A sophisticated cyber weapon previously linked to targeted espionage has gone rogue, flooding the threat landscape after its creation tools were leaked to the public. A new report from Check Point Research (CPR) reveals that ValleyRAT, a potent modular backdoor also known as Winos, is no longer the exclusive tool of a single group but has become a dangerous commodity for cybercriminals worldwide.
The malware landscape has shifted dramatically in the last half-year. According to CPR, the exclusivity of ValleyRAT ended the moment its builder—the software used to generate the malware—was leaked online.
The impact was immediate and massive. “The detection statistics for ValleyRAT plugins in the wild (ITW)… highlight the recent surge in ValleyRAT usage, with approximately 85% of detected samples appearing in the last six months, coinciding with the public release of the builder”.
This effectively means that a military-grade cyber weapon is now available to the lowest bidder, leading to what researchers describe as an “active and accelerating presence in the wild”.
ValleyRAT is not your average malware; it is a masterclass in Windows internals. The report highlights the “advanced skills of the developers behind ValleyRAT, demonstrating deep knowledge of Windows kernel and user-mode internals”.
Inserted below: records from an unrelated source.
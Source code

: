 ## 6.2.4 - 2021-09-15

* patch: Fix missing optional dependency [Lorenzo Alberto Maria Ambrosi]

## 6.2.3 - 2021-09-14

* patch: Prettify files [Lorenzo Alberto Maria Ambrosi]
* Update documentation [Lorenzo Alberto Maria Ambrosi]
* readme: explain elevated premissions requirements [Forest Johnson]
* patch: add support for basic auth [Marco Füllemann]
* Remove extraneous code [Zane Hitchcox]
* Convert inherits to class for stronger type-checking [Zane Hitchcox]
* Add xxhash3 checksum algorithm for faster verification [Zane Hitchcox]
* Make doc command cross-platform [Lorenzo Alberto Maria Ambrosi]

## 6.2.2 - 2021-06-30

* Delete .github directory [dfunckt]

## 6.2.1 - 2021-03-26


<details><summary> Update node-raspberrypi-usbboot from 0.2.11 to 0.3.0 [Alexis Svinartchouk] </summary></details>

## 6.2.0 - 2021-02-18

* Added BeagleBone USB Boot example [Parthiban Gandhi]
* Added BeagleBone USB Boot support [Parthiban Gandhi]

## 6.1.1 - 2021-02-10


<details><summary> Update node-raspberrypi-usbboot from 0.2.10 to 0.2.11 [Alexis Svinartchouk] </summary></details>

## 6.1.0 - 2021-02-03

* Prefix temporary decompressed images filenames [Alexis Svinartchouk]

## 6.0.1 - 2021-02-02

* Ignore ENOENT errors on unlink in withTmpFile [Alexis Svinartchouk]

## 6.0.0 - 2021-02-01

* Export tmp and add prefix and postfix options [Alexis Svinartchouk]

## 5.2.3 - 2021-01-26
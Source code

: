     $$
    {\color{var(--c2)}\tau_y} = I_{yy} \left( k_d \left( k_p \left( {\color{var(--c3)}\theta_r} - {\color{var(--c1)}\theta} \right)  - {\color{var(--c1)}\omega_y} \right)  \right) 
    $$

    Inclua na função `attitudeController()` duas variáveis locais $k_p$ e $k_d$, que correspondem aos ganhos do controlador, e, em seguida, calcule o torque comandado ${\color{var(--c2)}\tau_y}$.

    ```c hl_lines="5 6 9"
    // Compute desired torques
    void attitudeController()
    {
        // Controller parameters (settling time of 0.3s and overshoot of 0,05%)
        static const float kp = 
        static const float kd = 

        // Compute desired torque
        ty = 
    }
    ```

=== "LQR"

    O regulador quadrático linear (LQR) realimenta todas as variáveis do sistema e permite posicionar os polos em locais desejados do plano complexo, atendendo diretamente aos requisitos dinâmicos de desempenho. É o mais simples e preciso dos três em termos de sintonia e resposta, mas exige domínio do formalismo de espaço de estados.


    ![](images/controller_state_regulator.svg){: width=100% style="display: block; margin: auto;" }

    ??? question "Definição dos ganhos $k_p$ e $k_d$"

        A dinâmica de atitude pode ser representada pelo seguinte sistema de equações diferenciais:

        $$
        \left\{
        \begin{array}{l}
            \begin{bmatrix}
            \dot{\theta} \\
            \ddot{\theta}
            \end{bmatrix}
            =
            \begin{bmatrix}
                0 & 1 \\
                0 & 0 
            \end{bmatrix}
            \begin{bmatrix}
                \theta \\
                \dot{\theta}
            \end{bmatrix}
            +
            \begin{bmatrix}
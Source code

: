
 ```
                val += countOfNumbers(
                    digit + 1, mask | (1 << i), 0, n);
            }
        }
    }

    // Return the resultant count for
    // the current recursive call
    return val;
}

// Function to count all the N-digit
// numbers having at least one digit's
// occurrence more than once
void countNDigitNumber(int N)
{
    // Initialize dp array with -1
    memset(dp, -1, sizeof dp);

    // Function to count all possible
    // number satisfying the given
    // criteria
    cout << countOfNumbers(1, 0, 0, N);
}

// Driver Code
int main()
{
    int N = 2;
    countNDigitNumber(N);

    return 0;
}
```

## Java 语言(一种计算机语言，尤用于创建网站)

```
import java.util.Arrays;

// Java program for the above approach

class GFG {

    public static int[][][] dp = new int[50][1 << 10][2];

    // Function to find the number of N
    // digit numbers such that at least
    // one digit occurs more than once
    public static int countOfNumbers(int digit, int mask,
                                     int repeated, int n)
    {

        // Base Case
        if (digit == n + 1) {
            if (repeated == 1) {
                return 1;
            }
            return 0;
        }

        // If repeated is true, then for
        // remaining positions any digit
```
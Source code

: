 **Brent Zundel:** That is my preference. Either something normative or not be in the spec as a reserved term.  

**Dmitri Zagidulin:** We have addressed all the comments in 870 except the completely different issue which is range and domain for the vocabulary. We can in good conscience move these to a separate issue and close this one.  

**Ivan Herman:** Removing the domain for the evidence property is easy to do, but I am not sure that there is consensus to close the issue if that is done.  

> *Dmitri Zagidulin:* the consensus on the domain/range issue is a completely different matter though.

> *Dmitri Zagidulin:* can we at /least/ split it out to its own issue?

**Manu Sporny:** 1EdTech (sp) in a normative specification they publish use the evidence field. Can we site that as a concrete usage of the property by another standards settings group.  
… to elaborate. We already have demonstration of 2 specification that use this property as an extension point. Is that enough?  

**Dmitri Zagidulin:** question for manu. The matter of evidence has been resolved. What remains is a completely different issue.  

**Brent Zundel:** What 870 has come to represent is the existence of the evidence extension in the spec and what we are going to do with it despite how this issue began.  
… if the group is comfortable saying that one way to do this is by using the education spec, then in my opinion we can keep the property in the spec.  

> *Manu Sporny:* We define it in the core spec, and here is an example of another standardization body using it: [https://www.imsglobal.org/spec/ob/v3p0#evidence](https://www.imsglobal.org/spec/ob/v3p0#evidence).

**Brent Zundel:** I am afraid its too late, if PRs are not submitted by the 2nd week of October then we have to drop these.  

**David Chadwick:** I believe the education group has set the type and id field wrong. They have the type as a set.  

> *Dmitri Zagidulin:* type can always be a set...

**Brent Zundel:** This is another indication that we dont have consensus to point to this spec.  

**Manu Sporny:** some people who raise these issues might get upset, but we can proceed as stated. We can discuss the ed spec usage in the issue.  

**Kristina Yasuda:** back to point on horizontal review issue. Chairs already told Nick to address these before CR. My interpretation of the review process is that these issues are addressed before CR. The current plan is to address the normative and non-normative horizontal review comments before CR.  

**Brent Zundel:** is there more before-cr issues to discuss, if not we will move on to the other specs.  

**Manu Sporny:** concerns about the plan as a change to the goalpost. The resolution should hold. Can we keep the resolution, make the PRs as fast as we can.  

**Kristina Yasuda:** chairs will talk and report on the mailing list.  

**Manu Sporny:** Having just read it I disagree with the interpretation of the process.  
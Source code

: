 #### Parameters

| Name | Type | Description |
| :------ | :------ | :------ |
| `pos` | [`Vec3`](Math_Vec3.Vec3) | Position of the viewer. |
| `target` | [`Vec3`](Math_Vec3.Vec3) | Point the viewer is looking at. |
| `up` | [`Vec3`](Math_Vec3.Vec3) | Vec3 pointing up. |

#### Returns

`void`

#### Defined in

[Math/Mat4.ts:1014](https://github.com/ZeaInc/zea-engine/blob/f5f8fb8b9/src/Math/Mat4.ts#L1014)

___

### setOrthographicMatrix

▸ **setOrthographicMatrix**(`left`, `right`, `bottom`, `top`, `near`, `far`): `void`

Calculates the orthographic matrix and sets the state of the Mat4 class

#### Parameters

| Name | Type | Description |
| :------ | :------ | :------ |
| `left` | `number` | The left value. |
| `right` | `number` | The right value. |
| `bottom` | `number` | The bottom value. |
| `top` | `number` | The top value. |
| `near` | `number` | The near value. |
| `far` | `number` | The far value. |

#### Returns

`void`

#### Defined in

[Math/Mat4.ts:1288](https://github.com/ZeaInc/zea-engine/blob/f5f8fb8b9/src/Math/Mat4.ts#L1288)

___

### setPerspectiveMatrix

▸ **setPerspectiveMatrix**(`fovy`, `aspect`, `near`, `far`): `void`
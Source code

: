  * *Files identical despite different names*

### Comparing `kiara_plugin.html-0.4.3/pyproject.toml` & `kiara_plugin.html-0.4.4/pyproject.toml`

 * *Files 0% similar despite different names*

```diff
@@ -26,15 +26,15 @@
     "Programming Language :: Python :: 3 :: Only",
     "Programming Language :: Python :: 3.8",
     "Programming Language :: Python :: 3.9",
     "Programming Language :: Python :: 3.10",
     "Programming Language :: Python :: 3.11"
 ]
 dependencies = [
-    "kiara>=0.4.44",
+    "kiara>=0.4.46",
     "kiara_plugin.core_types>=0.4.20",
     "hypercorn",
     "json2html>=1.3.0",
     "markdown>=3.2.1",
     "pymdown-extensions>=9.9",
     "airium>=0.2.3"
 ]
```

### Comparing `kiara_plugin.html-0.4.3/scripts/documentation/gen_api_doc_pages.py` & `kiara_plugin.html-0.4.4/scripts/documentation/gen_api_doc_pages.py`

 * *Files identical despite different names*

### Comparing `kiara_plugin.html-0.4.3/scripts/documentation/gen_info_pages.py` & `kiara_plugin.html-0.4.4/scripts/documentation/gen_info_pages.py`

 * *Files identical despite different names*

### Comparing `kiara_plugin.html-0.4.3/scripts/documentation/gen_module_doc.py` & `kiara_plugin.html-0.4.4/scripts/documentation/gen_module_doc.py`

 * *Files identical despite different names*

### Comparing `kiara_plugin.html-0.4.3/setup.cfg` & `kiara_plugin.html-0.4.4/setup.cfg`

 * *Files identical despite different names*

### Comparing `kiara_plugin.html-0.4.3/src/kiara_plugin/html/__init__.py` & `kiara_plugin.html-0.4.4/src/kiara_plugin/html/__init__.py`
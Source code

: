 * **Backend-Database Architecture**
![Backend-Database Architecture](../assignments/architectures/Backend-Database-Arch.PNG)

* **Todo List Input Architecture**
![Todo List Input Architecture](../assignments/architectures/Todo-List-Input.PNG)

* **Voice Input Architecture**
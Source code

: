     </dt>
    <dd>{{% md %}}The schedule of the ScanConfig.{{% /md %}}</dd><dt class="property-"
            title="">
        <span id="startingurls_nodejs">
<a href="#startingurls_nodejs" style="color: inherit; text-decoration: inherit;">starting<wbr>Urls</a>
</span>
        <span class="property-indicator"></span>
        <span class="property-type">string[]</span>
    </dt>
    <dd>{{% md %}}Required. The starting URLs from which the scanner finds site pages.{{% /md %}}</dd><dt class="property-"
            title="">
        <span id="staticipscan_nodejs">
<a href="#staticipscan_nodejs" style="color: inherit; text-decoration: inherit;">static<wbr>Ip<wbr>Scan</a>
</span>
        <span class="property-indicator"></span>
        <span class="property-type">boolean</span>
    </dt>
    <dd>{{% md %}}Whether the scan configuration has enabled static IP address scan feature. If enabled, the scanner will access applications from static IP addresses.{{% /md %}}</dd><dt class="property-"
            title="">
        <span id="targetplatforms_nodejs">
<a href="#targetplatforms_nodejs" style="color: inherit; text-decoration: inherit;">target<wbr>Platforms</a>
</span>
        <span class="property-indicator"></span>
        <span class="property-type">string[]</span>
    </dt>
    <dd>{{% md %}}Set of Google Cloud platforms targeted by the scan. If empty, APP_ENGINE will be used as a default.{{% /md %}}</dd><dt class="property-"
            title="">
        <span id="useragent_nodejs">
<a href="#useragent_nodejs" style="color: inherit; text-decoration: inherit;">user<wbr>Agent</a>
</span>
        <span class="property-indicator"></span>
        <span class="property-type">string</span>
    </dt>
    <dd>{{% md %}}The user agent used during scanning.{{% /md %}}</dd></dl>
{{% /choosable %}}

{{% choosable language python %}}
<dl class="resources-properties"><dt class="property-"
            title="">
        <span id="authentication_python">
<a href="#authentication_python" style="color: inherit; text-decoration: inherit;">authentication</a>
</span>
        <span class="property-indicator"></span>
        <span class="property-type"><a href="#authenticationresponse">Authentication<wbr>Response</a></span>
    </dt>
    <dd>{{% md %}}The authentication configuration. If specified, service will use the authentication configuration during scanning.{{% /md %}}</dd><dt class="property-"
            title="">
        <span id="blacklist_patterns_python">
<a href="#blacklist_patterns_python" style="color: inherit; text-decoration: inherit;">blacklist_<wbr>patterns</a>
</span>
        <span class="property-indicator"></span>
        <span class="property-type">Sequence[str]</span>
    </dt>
The most alarming component is its Driver Plugin, a kernel-mode rootkit designed to subvert the operating system’s deepest security layers. In a concerning finding for enterprise defenders, CPR noted that this component “retains valid signatures and remains loadable on fully updated Windows 11 systems, bypassing built-in protection features”.
Once inside, the malware wields frightening capabilities, including “stealthy driver installation, user-mode shellcode injection via APCs, and forceful deletion of AV/EDR drivers”.
Historically, spotting ValleyRAT on a network pointed to specific Chinese-affiliated threat actors, such as the group known as Silver Fox.
“The public availability of both the builder and the source code complicates attribution,” the report warns. With the tool now in the hands of the broader cybercriminal community, “anyone can now compile, modify, and deploy ValleyRAT independently, blurring previous indicators and making traditional attribution approaches far less meaningful”.
The transition of ValleyRAT from a proprietary tool to a public framework represents a significant escalation in the threat landscape. As more actors experiment with the leaked tooling, organizations must prepare for a wave of sophisticated attacks that leverage these advanced, previously exclusive capabilities.
“ValleyRAT has effectively transitioned from a previously actor-linked threat to an openly available malware framework,” Check Point concludes.